From the pulpit Amos cleared his throat. Every week he began his sermon reluctantly, it seemed to Claudia. He shifted his weight, smiled at the congregants, took a drink of water. Finally, he said, “God is Love.” His audience waited. He said, “God is Love. This might be the only piece of wisdom that survives, in the end, from the two Judeo-Christian testaments. This might be the best we could do.” He defined philia and agape, told them that the Greeks employed the verb agapao in their literature, but agape, the unmerited, unsolicited love God gives to the world, belongs almost exclusively to the Bible, as if the People of the Book had to invent the word and the concept at the same time. “‘Beloved, let us love one another, because love is from God; everyone who loves is born of God and knows God,’” Amos said, quoting 1 John 4:7. He read from Mark 12:30–31, and Luke 11:42. Some of the people around Claudia made notes, or turned the pages of their New Testaments. Then Amos closed his own Bible abruptly. He lifted his glasses and squeezed the bridge of his nose. “But that’s not the point, is it, we know all that already, we already know what the Synoptic Gospels have to say about love and sacrifice and how we ought to feel about our neighbors; for heaven’s sake, we’ve been reading these texts over and over for our whole lives long. It’s just chatter now, just background noise. We say that God so loved the world; we say it and everything meaningful or revelatory is missing from those words. The point is God is Love, and that could lead us to a deeper understanding, couldn’t it, a sort of rethinking of the Godhead, wherein the Supreme One is in the process of becoming, the divine character remaining eternal while the temporal pole acquires experience with us, with us. Like love.”

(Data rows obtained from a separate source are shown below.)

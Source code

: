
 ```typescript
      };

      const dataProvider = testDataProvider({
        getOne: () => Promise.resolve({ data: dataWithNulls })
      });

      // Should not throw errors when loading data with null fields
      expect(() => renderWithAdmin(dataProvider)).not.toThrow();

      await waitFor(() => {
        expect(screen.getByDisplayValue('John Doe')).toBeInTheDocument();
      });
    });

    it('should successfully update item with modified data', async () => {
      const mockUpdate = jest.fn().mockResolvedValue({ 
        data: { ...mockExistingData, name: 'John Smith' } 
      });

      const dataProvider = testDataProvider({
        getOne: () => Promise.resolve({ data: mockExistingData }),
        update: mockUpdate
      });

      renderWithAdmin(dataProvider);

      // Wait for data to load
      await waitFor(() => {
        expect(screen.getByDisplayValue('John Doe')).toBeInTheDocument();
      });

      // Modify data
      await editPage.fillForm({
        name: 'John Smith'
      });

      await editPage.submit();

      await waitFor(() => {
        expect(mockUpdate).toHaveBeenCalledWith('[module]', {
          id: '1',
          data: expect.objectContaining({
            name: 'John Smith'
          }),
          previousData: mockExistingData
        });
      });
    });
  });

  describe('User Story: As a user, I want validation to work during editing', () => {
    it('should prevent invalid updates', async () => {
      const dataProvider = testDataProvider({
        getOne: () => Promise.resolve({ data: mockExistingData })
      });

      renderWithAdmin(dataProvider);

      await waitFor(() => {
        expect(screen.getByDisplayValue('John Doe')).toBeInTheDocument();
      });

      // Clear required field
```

Amos took his glasses off, slipped them in the breast pocket of his coat. “I—that didn’t really make any sense,” he said, with a slight laugh. “Let me put it this way: What if God loves us the way we truly love our children, walking around outside with them and watching them eat cinnamon toast and listening to them talk to imaginary friends on imaginary telephones, and they are becoming and we are becoming with them, because all of this, this life with them, is planted in us and stays in us and it’s what we know of love. But instead we huckster around, saying that we know God is love because God is omniscient and sent a son to die, and we know God is love because of Scripture. We don’t say God is love because the world is love, because we die without it, without it we’re like those monkeys who were removed from their mothers and given just a metal cutout to cling to—we might say God is a mother, God is oxygen, God is blood. No, we take the most fundamental of human principles, something that may have tripped the wire toward us evolving into what we are, and grind it down with metaphysical abstractions, and in the process make God unreachable, unknowable, unavailable, and unlovable.” He stopped, shook his head.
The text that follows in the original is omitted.